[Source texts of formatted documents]
[Start of section]

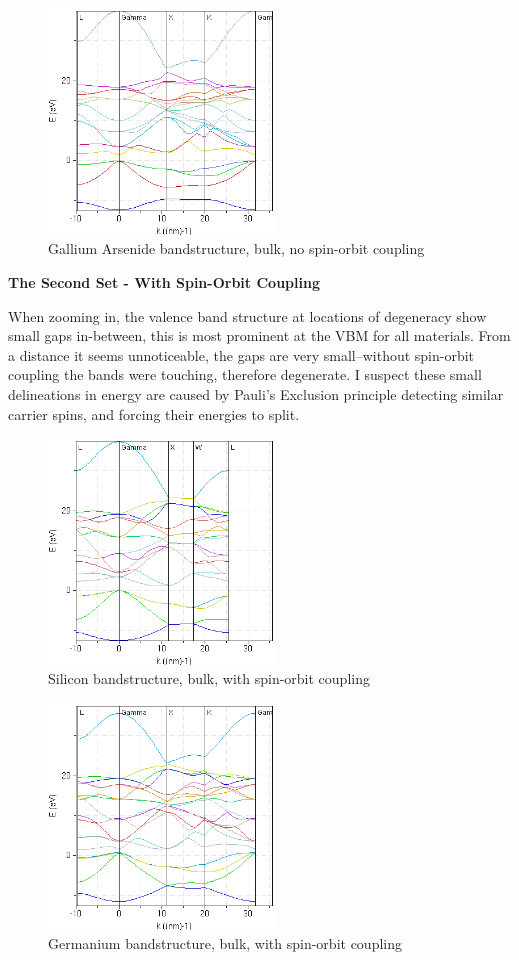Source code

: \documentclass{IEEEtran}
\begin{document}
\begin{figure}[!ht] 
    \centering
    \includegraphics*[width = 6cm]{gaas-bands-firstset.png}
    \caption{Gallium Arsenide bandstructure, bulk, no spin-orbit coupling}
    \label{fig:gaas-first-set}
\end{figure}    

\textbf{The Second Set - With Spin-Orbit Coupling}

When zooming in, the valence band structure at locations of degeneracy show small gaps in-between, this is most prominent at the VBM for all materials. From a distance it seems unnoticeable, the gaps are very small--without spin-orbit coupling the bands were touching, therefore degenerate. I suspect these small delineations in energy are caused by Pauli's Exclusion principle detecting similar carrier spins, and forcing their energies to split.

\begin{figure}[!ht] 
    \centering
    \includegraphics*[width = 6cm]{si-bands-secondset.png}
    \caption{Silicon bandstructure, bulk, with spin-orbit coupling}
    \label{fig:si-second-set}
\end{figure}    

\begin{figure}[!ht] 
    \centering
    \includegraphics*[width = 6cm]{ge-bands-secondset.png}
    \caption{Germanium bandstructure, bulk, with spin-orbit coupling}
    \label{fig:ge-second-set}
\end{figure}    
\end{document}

[End of section]
[Start of section]

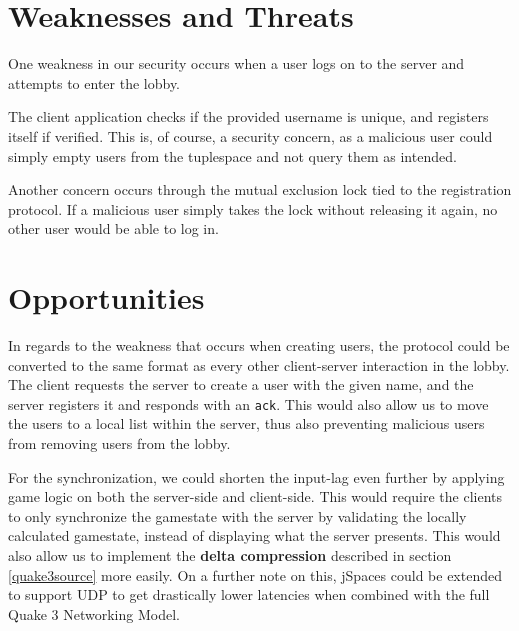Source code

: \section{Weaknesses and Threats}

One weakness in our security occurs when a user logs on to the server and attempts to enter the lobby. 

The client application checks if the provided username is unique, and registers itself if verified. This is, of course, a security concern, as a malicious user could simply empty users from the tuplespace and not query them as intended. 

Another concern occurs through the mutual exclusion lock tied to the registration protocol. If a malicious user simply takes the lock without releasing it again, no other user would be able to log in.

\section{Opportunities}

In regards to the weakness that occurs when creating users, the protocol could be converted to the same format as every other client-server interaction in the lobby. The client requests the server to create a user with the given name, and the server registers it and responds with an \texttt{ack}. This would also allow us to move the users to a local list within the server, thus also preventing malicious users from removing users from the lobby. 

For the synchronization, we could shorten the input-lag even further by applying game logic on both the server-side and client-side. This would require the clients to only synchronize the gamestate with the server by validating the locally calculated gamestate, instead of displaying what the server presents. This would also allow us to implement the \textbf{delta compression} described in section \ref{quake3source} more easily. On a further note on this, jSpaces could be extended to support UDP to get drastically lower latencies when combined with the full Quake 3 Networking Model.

[End of section]
[Start of section]

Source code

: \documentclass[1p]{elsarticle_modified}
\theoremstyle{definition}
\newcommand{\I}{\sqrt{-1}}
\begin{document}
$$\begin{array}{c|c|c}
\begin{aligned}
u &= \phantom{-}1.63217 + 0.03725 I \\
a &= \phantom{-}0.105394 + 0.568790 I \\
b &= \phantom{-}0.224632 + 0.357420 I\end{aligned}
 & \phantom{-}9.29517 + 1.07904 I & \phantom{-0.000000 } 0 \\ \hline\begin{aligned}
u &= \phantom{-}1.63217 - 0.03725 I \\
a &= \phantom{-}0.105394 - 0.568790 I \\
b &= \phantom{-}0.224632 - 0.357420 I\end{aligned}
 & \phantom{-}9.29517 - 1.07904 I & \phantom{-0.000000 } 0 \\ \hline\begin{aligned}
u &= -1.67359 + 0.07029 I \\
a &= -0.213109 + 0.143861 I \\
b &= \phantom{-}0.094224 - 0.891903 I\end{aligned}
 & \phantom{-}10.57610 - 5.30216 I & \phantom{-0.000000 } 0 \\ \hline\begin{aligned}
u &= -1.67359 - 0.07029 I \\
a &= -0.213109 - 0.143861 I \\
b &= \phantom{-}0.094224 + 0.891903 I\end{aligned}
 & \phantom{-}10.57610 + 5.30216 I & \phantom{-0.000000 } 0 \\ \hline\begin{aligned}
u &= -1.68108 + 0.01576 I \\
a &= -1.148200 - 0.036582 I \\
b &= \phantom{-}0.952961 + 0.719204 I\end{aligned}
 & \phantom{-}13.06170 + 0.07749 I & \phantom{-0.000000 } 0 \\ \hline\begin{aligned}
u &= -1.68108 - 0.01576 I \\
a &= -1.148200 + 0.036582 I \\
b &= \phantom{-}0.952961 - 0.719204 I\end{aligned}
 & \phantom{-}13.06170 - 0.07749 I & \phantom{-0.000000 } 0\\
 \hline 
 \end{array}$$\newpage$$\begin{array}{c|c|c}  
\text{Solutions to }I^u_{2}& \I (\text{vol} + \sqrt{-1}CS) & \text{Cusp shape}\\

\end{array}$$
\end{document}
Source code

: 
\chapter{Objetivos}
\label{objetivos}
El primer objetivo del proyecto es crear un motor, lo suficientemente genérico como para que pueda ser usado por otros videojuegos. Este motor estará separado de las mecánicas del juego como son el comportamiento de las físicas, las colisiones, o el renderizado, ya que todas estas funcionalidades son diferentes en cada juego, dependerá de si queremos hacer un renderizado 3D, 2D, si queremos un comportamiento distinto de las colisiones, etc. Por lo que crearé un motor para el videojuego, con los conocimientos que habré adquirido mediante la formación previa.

[End of section]

• TASK:
Check each line above for the word "label" and copy the ones that have it.

• PROBLEM SOLUTION:
    \label{fig:gaas-first-set}
    \label{fig:si-second-set}
    \label{fig:ge-second-set}
\label{objetivos}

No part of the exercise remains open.